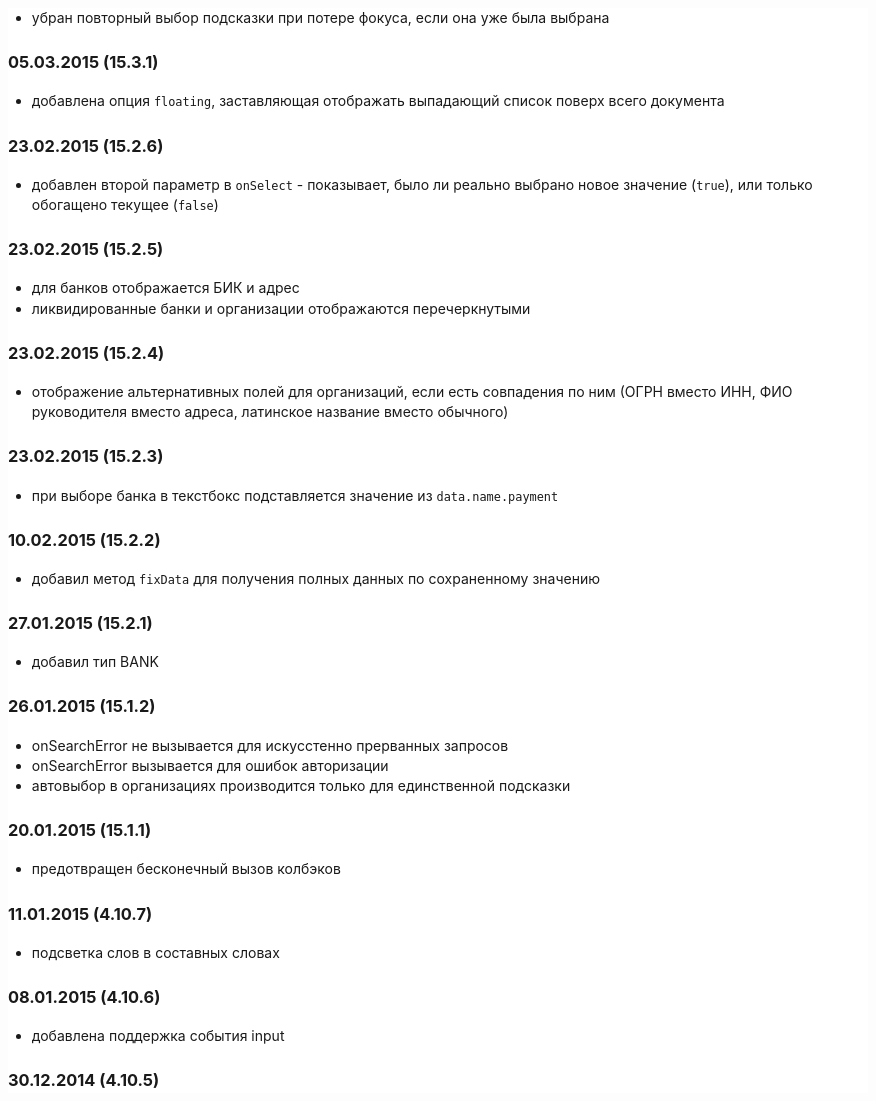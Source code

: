 -   убран повторный выбор подсказки при потере фокуса, если она уже была выбрана

### 05.03.2015 (15.3.1)

-   добавлена опция `floating`, заставляющая отображать выпадающий список поверх всего документа

### 23.02.2015 (15.2.6)

-   добавлен второй параметр в `onSelect` - показывает, было ли реально выбрано новое значение (`true`), или только обогащено текущее (`false`)

### 23.02.2015 (15.2.5)

-   для банков отображается БИК и адрес
-   ликвидированные банки и организации отображаются перечеркнутыми

### 23.02.2015 (15.2.4)

-   отображение альтернативных полей для организаций, если есть совпадения по ним (ОГРН вместо ИНН, ФИО руководителя вместо адреса, латинское название вместо обычного)

### 23.02.2015 (15.2.3)

-   при выборе банка в текстбокс подставляется значение из `data.name.payment`

### 10.02.2015 (15.2.2)

-   добавил метод `fixData` для получения полных данных по сохраненному значению

### 27.01.2015 (15.2.1)

-   добавил тип BANK

### 26.01.2015 (15.1.2)

-   onSearchError не вызывается для искусстенно прерванных запросов
-   onSearchError вызывается для ошибок авторизации
-   автовыбор в организациях производится только для единственной подсказки

### 20.01.2015 (15.1.1)

-   предотвращен бесконечный вызов колбэков

### 11.01.2015 (4.10.7)

-   подсветка слов в составных словах

### 08.01.2015 (4.10.6)

-   добавлена поддержка события input

### 30.12.2014 (4.10.5)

┄┄┄┄┄┄┄┄┄┄┄┄┄┄┄┄┄┄┄┄

Activity
Take the lines above from the one containing "### 23.02.2015 (15.2.4)" to the one containing "искусстенно прерванных запросов" and retype them exactly, both ends included, with nothing added.

Exercise response
### 23.02.2015 (15.2.4)

-   отображение альтернативных полей для организаций, если есть совпадения по ним (ОГРН вместо ИНН, ФИО руководителя вместо адреса, латинское название вместо обычного)

### 23.02.2015 (15.2.3)

-   при выборе банка в текстбокс подставляется значение из `data.name.payment`

### 10.02.2015 (15.2.2)

-   добавил метод `fixData` для получения полных данных по сохраненному значению

### 27.01.2015 (15.2.1)

-   добавил тип BANK

### 26.01.2015 (15.1.2)

-   onSearchError не вызывается для искусстенно прерванных запросов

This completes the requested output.